Air India plans to restart Delhi-Moscow flight

At the moment, Air India operates a code-shared flight to Moscow with Aeroflot. Source: Alamy/Legion Media

At the moment, Air India operates a code-shared flight to Moscow with Aeroflot. Source: Alamy/Legion Media

India’s state-owned carrier will initially send Boeing 747s on the route to the Russian capital before using a Dreamliner.

India’s national carrier, Air India plans to restart its New Delhi-Moscow direct flights as soon as it gets the necessary approvals from Russian authorities, IANS reported this week. “Our team is already in Moscow to take the mandatory approvals for the first flight between Delhi-Moscow,” the news agency cited a senior Air India official as saying. “The approvals are expected shortly and services will start immediately afterwards.”

The official told IANS that the service will be started with the Boeing 747s due to climatic conditions and will be shifted to Boeing 787s as more of these aircraft are expected to join the fleet in the coming months.

At the moment, Air India operates a code-shared flight to Moscow with Aeroflot, but several passengers with tickets issued by the former have been denied boarding in the Russian capital on the return leg of their journeys. “This mostly happens because there is a quota of seats that Air India is allotted on each flight,” a travel industry source told RIR. “In these cases, the number of tickets issued by Air India either exceeds the quota or the airline just doesn’t inform Aeroflot,” the source who has dealt with several such incidents added. 

The only regular direct air connection between Russia and India is Aeroflot’s daily service connecting the national capitals.

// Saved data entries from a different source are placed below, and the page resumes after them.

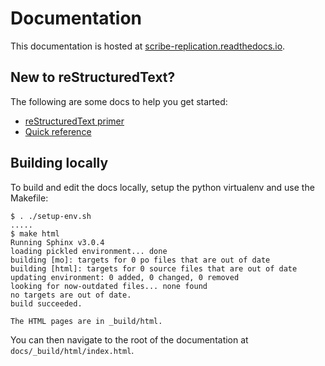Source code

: # Documentation

This documentation is hosted at
[scribe-replication.readthedocs.io](https://scribe-replication.readthedocs.io/).

## New to reStructuredText?

The following are some docs to help you get started:

* [reStructuredText
  primer](https://www.sphinx-doc.org/en/master/usage/restructuredtext/basics.html)
* [Quick reference](https://docutils.sourceforge.io/docs/user/rst/quickref.html)

## Building locally

To build and edit the docs locally, setup the python virtualenv and use the
Makefile:

```console
$ . ./setup-env.sh
.....
$ make html
Running Sphinx v3.0.4
loading pickled environment... done
building [mo]: targets for 0 po files that are out of date
building [html]: targets for 0 source files that are out of date
updating environment: 0 added, 0 changed, 0 removed
looking for now-outdated files... none found
no targets are out of date.
build succeeded.

The HTML pages are in _build/html.
```

You can then navigate to the root of the documentation at
`docs/_build/html/index.html`.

The Russian airliner stopped flying to Mumbai in 2008 and has not since restarted its service to India’s financial capital. Several Russian charter flights operate to Goa and Kerala in the tourist season.

Under the existing India-Russia air services agreement signed in 2006, designated carriers from both countries are allowed to operate 46 flights a week in both directions. Low-cost Indian carriers such as Spice Jet and Indigo want to take advantage of the existing agreement and operate to Moscow and major cities in the former Soviet Union. Sources tell RIR that such proposals are being shot down by the Indian Government, which is keen to prop up its loss-making national carrier.